Monday, Mar. 22, 1948

"The Top of the Pot"

In Salonika last week, the huge concert studio of Radio Macedonia had been turned into a makeshift courtroom. Fenced in by a net of chicken wire, 128 rebel prisoners, captured after the shelling of Salonika last month, hunched together in close-packed seats. The judges, nine army officers, sat on the stage. Around them was stacked the evidence: rifles, machine guns, grenades. A mountain howitzer poked its muzzle out beside a grand piano.

During court lulls, three of the rebels talked to a TIME correspondent. Yannis Fotiades had been ill with tuberculosis; he had joined the Markos rebels when they promised hospital treatment in Yugoslavia. While still convalescing he was returned to Greece for "light duty." The light duty turned out to be the raid on Salonika. "I was very tired with all that marching," he said, "so I fell prisoner."

Was he still a Communist? "I suppose I am. On paper it is a good idea. In practice maybe it's different." He jerked his head toward the hills. "Anyway, it's different the way they practice it there."

George Molvithis, 32, a former philology student at Salonika University, had played in amateur theatricals in the Communist Youth movement. Then he had gone to the hills to join the guerrillas. "Up there," he said, "two people may not even talk together. Brothers are posted to different units. The captains take all the good things. When we ate macaroni, they took the top of the pot."

In her home village of Yannitsa in Macedonia, chestnut-haired Chryssoula Ransou, 19, had joined the Communist Youth because "it was fashionable." Chryssoula had been ordered to duty at a rebel base hospital on the Yugoslav border. There, Chryssoula, who had promised to marry a boy in Yannitsa, learned about the new rebel marriage rules.

"There would be weddings between the boys and girls," she said, "but without the church." She blushed. "You understand? You see the danger I was in?"

To escape, Chryssoula volunteered for front-line duty.
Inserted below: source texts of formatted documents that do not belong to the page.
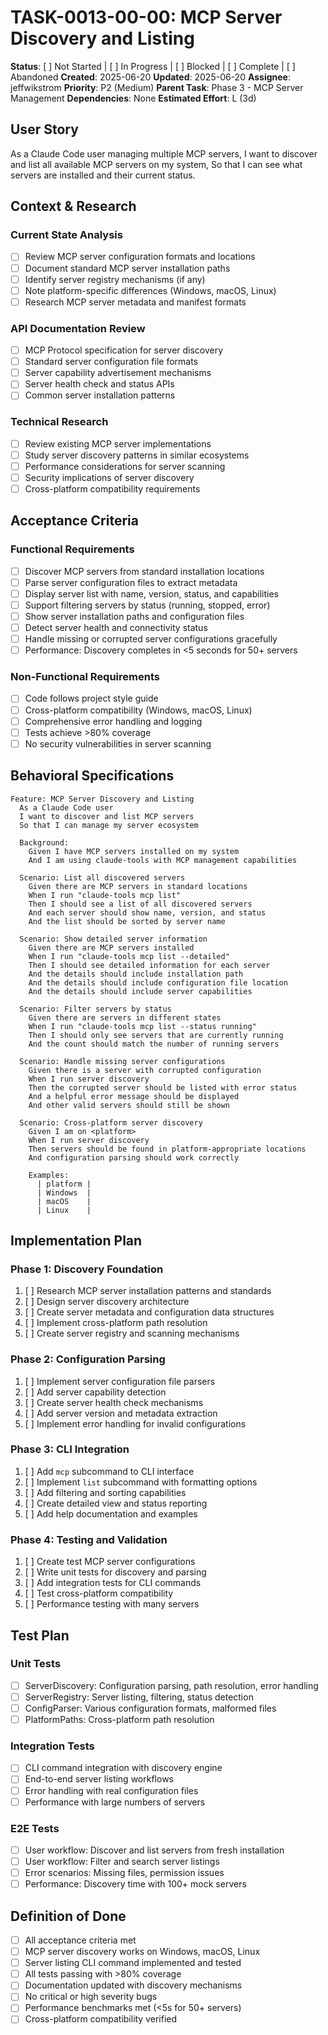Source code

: # TASK-0013-00-00: MCP Server Discovery and Listing

**Status**: [ ] Not Started | [ ] In Progress | [ ] Blocked | [ ] Complete | [ ] Abandoned
**Created**: 2025-06-20
**Updated**: 2025-06-20
**Assignee**: jeffwikstrom
**Priority**: P2 (Medium)
**Parent Task**: Phase 3 - MCP Server Management
**Dependencies**: None
**Estimated Effort**: L (3d)

## User Story
As a Claude Code user managing multiple MCP servers,
I want to discover and list all available MCP servers on my system,
So that I can see what servers are installed and their current status.

## Context & Research

### Current State Analysis
- [ ] Review MCP server configuration formats and locations
- [ ] Document standard MCP server installation paths
- [ ] Identify server registry mechanisms (if any)
- [ ] Note platform-specific differences (Windows, macOS, Linux)
- [ ] Research MCP server metadata and manifest formats

### API Documentation Review
- [ ] MCP Protocol specification for server discovery
- [ ] Standard server configuration file formats
- [ ] Server capability advertisement mechanisms
- [ ] Server health check and status APIs
- [ ] Common server installation patterns

### Technical Research
- [ ] Review existing MCP server implementations
- [ ] Study server discovery patterns in similar ecosystems
- [ ] Performance considerations for server scanning
- [ ] Security implications of server discovery
- [ ] Cross-platform compatibility requirements

## Acceptance Criteria

### Functional Requirements
- [ ] Discover MCP servers from standard installation locations
- [ ] Parse server configuration files to extract metadata
- [ ] Display server list with name, version, status, and capabilities
- [ ] Support filtering servers by status (running, stopped, error)
- [ ] Show server installation paths and configuration files
- [ ] Detect server health and connectivity status
- [ ] Handle missing or corrupted server configurations gracefully
- [ ] Performance: Discovery completes in <5 seconds for 50+ servers

### Non-Functional Requirements
- [ ] Code follows project style guide
- [ ] Cross-platform compatibility (Windows, macOS, Linux)
- [ ] Comprehensive error handling and logging
- [ ] Tests achieve >80% coverage
- [ ] No security vulnerabilities in server scanning

## Behavioral Specifications

```gherkin
Feature: MCP Server Discovery and Listing
  As a Claude Code user
  I want to discover and list MCP servers
  So that I can manage my server ecosystem

  Background:
    Given I have MCP servers installed on my system
    And I am using claude-tools with MCP management capabilities

  Scenario: List all discovered servers
    Given there are MCP servers in standard locations
    When I run "claude-tools mcp list"
    Then I should see a list of all discovered servers
    And each server should show name, version, and status
    And the list should be sorted by server name

  Scenario: Show detailed server information
    Given there are MCP servers installed
    When I run "claude-tools mcp list --detailed"
    Then I should see detailed information for each server
    And the details should include installation path
    And the details should include configuration file location
    And the details should include server capabilities

  Scenario: Filter servers by status
    Given there are servers in different states
    When I run "claude-tools mcp list --status running"
    Then I should only see servers that are currently running
    And the count should match the number of running servers

  Scenario: Handle missing server configurations
    Given there is a server with corrupted configuration
    When I run server discovery
    Then the corrupted server should be listed with error status
    And a helpful error message should be displayed
    And other valid servers should still be shown

  Scenario: Cross-platform server discovery
    Given I am on <platform>
    When I run server discovery
    Then servers should be found in platform-appropriate locations
    And configuration parsing should work correctly

    Examples:
      | platform |
      | Windows  |
      | macOS    |
      | Linux    |
```

## Implementation Plan

### Phase 1: Discovery Foundation
1. [ ] Research MCP server installation patterns and standards
2. [ ] Design server discovery architecture
3. [ ] Create server metadata and configuration data structures
4. [ ] Implement cross-platform path resolution
5. [ ] Create server registry and scanning mechanisms

### Phase 2: Configuration Parsing
1. [ ] Implement server configuration file parsers
2. [ ] Add server capability detection
3. [ ] Create server health check mechanisms
4. [ ] Add server version and metadata extraction
5. [ ] Implement error handling for invalid configurations

### Phase 3: CLI Integration
1. [ ] Add `mcp` subcommand to CLI interface
2. [ ] Implement `list` subcommand with formatting options
3. [ ] Add filtering and sorting capabilities
4. [ ] Create detailed view and status reporting
5. [ ] Add help documentation and examples

### Phase 4: Testing and Validation
1. [ ] Create test MCP server configurations
2. [ ] Write unit tests for discovery and parsing
3. [ ] Add integration tests for CLI commands
4. [ ] Test cross-platform compatibility
5. [ ] Performance testing with many servers

## Test Plan

### Unit Tests
- [ ] ServerDiscovery: Configuration parsing, path resolution, error handling
- [ ] ServerRegistry: Server listing, filtering, status detection
- [ ] ConfigParser: Various configuration formats, malformed files
- [ ] PlatformPaths: Cross-platform path resolution

### Integration Tests
- [ ] CLI command integration with discovery engine
- [ ] End-to-end server listing workflows
- [ ] Error handling with real configuration files
- [ ] Performance with large numbers of servers

### E2E Tests
- [ ] User workflow: Discover and list servers from fresh installation
- [ ] User workflow: Filter and search server listings
- [ ] Error scenarios: Missing files, permission issues
- [ ] Performance: Discovery time with 100+ mock servers

## Definition of Done
- [ ] All acceptance criteria met
- [ ] MCP server discovery works on Windows, macOS, Linux
- [ ] Server listing CLI command implemented and tested
- [ ] All tests passing with >80% coverage
- [ ] Documentation updated with discovery mechanisms
- [ ] No critical or high severity bugs
- [ ] Performance benchmarks met (<5s for 50+ servers)
- [ ] Cross-platform compatibility verified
In the retreat after the Salonika action, she marched until exhausted and fell into a ditch. "The captain I was most afraid of," she said, "came up and pointed his pistol. Then the airplanes came over. Everyone scattered. I got away."

As the trial continued, General Markos Vafiades hurled a. threat over the rebel radio. Unless the Salonika prisoners were released, he warned, a group of captured Greek army officers would be shot.